X, y = load_iris(return_X_y=True, as_frame=True)

In [3]:
first_sample = X.iloc[0]

In [4]:
first_sample

sepal length (cm)    5.1
sepal width (cm)     3.5
petal length (cm)    1.4
petal width (cm)     0.2
Name: 0, dtype: float64

###### A new (?) Dataset

Now we'll take a look at another dataset, one where we have to put a bit more thought into how to represent the data: the `digits` data (a.k.a. **MNIST**).

In [5]:
from sklearn.datasets import load_digits
digits = load_digits()

In [6]:
## Explore the dataset keys and stored information

# your code here...

---

#### Extra (if we have time)

Try to `fetch` and `load` the RCV1-v2 dataset and check the `type` of `data`

In [7]:
from sklearn.datasets import fetch_rcv1

In [8]:
rcv1 = fetch_rcv1()  # This may take some time depending on your internet connection

In [9]:
rcv1.keys()

dict_keys(['data', 'target', 'sample_id', 'target_names', 'DESCR'])

In [10]:
print(rcv1.DESCR)

.. _rcv1_dataset:

RCV1 dataset
------------

Reuters Corpus Volume I (RCV1) is an archive of over 800,000 manually 
categorized newswire stories made available by Reuters, Ltd. for research 
purposes. The dataset is extensively described in [1]_.

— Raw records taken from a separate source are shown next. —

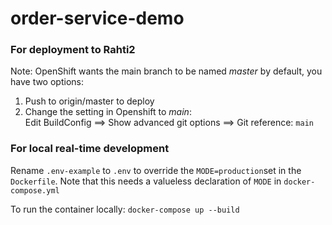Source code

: # order-service-demo

### For deployment to Rahti2

Note: OpenShift wants the main branch to be named *master* by default, you have two options:
1. Push to origin/master to deploy
2. Change the setting in Openshift to *main*:    
    Edit BuildConfig ==> Show advanced git options ==> Git reference: `main`

### For local real-time development

Rename `.env-example` to `.env` to override the `MODE=production`set in the `Dockerfile`. Note that this needs a valueless declaration of `MODE` in `docker-compose.yml`

To run the container locally:
`docker-compose up --build`
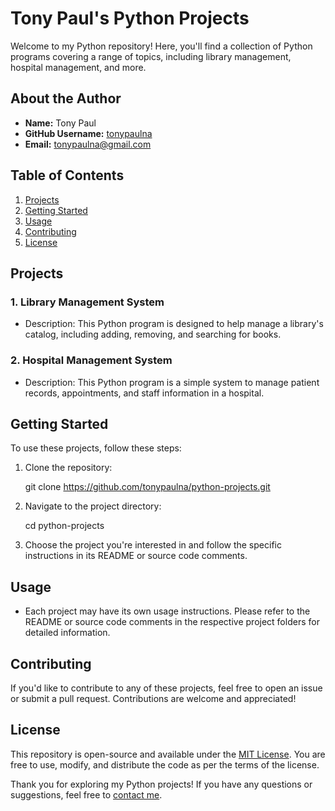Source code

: # Tony Paul's Python Projects

Welcome to my Python repository! Here, you'll find a collection of Python programs covering a range of topics, including library management, hospital management, and more.

## About the Author

- **Name:** Tony Paul
- **GitHub Username:** [tonypaulna](https://github.com/tonypaulna)
- **Email:** tonypaulna@gmail.com

## Table of Contents

1. [Projects](#projects)
2. [Getting Started](#getting-started)
3. [Usage](#usage)
4. [Contributing](#contributing)
5. [License](#license)

## Projects

### 1. Library Management System
- Description: This Python program is designed to help manage a library's catalog, including adding, removing, and searching for books.

### 2. Hospital Management System
- Description: This Python program is a simple system to manage patient records, appointments, and staff information in a hospital.


## Getting Started

To use these projects, follow these steps:

1. Clone the repository:

   git clone https://github.com/tonypaulna/python-projects.git


2. Navigate to the project directory:


   cd python-projects

3. Choose the project you're interested in and follow the specific instructions in its README or source code comments.

## Usage

- Each project may have its own usage instructions. Please refer to the README or source code comments in the respective project folders for detailed information.

## Contributing

If you'd like to contribute to any of these projects, feel free to open an issue or submit a pull request. Contributions are welcome and appreciated!

## License

This repository is open-source and available under the [MIT License](LICENSE). You are free to use, modify, and distribute the code as per the terms of the license.


Thank you for exploring my Python projects! If you have any questions or suggestions, feel free to [contact me](mailto:tonypaulna@gmail.com).

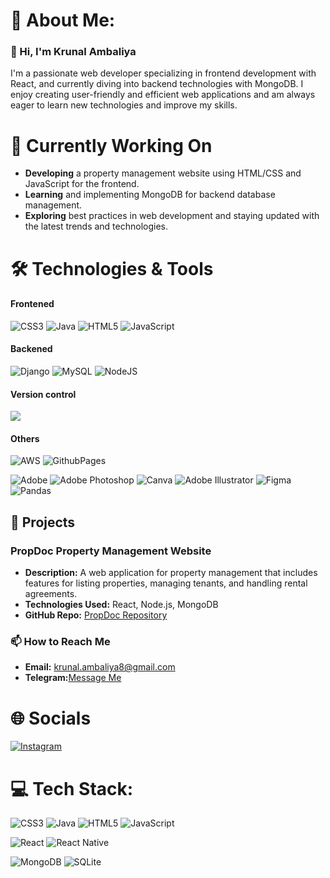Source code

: # 💫 About Me:
<h3>👋 Hi, I'm Krunal Ambaliya</h3>

I'm a passionate web developer specializing in frontend development with React, and currently diving into backend technologies with MongoDB. I enjoy creating user-friendly and efficient web applications and am always eager to learn new technologies and improve my skills.
<h1>🚀 Currently Working On</h1>


- **Developing** a property management website using HTML/CSS and JavaScript for the frontend.
- **Learning** and implementing MongoDB for backend database management.
- **Exploring** best practices in web development and staying updated with the latest trends and technologies.

<h1>🛠️ Technologies & Tools</h1>

<h4> Frontened </h4> 

![CSS3](https://img.shields.io/badge/css3-%231572B6.svg?style=for-the-badge&logo=css3&logoColor=white) 
![Java](https://img.shields.io/badge/java-%23ED8B00.svg?style=for-the-badge&logo=openjdk&logoColor=white)
![HTML5](https://img.shields.io/badge/html5-%23E34F26.svg?style=for-the-badge&logo=html5&logoColor=white) 
![JavaScript](https://img.shields.io/badge/javascript-%23323330.svg?style=for-the-badge&logo=javascript&logoColor=%23F7DF1E) 

 <h4> Backened </h4> 
 
![Django](https://img.shields.io/badge/django-%23092E20.svg?style=for-the-badge&logo=django&logoColor=white) 
![MySQL](https://img.shields.io/badge/mysql-4479A1.svg?style=for-the-badge&logo=mysql&logoColor=white) 
![NodeJS](https://img.shields.io/badge/node.js-6DA55F?style=for-the-badge&logo=node.js&logoColor=white) 

<h4> Version control</h4>

  <a href="https://skillicons.dev">
    <img src="https://skillicons.dev/icons?i=git,github" />
  </a>


<h4> Others </h4>

![AWS](https://img.shields.io/badge/AWS-%23FF9900.svg?style=for-the-badge&logo=amazon-aws&logoColor=white) 
![GithubPages](https://img.shields.io/badge/github%20pages-121013?style=for-the-badge&logo=github&logoColor=white) 
<br> 

![Adobe](https://img.shields.io/badge/adobe-%23FF0000.svg?style=for-the-badge&logo=adobe&logoColor=white) 
![Adobe Photoshop](https://img.shields.io/badge/adobe%20photoshop-%2331A8FF.svg?style=for-the-badge&logo=adobe%20photoshop&logoColor=white) ![Canva](https://img.shields.io/badge/Canva-%2300C4CC.svg?style=for-the-badge&logo=Canva&logoColor=white) 
![Adobe Illustrator](https://img.shields.io/badge/adobe%20illustrator-%23FF9A00.svg?style=for-the-badge&logo=adobe%20illustrator&logoColor=white) ![Figma](https://img.shields.io/badge/figma-%23F24E1E.svg?style=for-the-badge&logo=figma&logoColor=white) 
![Pandas](https://img.shields.io/badge/pandas-%23150458.svg?style=for-the-badge&logo=pandas&logoColor=white)


<h2>🌟 Projects</h2>

<div style="margin-bottom: 20px;">
    <h3>PropDoc Property Management Website</h3>
    <ul>
        <li><strong>Description:</strong> A web application for property management that includes features for listing properties, managing tenants, and handling rental agreements.</li>
        <li><strong>Technologies Used:</strong> React, Node.js, MongoDB</li>
        <li><strong>GitHub Repo:</strong> <a href="https://github.com/krunal-ambaliya/propdoc" target="_blank">PropDoc Repository</a></li>
    </ul>
</div>



### 📫 How to Reach Me

- **Email:** [krunal.ambaliya8@gmail.com](mailto:krunal.ambaliya8@gmail.com)
- **Telegram:**[Message Me](https://t.me/@krues)


<h1>🌐 Socials</h1>

[![Instagram](https://img.shields.io/badge/Instagram-%23E4405F.svg?logo=Instagram&logoColor=white)](https://instagram.com/ordinary.krunal) 

# 💻 Tech Stack:

![CSS3](https://img.shields.io/badge/css3-%231572B6.svg?style=for-the-badge&logo=css3&logoColor=white) 
![Java](https://img.shields.io/badge/java-%23ED8B00.svg?style=for-the-badge&logo=openjdk&logoColor=white)
![HTML5](https://img.shields.io/badge/html5-%23E34F26.svg?style=for-the-badge&logo=html5&logoColor=white) 
![JavaScript](https://img.shields.io/badge/javascript-%23323330.svg?style=for-the-badge&logo=javascript&logoColor=%23F7DF1E) 

![React](https://img.shields.io/badge/react-%2320232a.svg?style=for-the-badge&logo=react&logoColor=%2361DAFB) 
![React Native](https://img.shields.io/badge/react_native-%2320232a.svg?style=for-the-badge&logo=react&logoColor=%2361DAFB) 

![MongoDB](https://img.shields.io/badge/MongoDB-%234ea94b.svg?style=for-the-badge&logo=mongodb&logoColor=white) 
![SQLite](https://img.shields.io/badge/sqlite-%2307405e.svg?style=for-the-badge&logo=sqlite&logoColor=white) 
<br>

**Data Set Characteristics:**

    Classes                              103
    Samples total                     804414
    Dimensionality                     47236
    Features           real, between 0 and 1

:func:`sklearn.datasets.fetch_rcv1` will load the following 
version: RCV1-v2, vectors, full sets, topics multilabels::

    >>> from sklearn.datasets import fetch_rcv1
    >>> rcv1 = fetch_rcv1()

It returns a dictionary-like object, with the following attributes:

``data``:
The feature matrix is a scipy CSR sparse matrix, with 804414 samples and
47236 features. Non-zero values contains cosine-normalized, log TF-IDF vectors.
A nearly chronological split is proposed in [1]_: The first 23149 samples are
the training set. The last 7812

In [11]:
X = rcv1.data

In [12]:
X.shape

(804414, 47236)

In [None]:
## Run this!
type(X)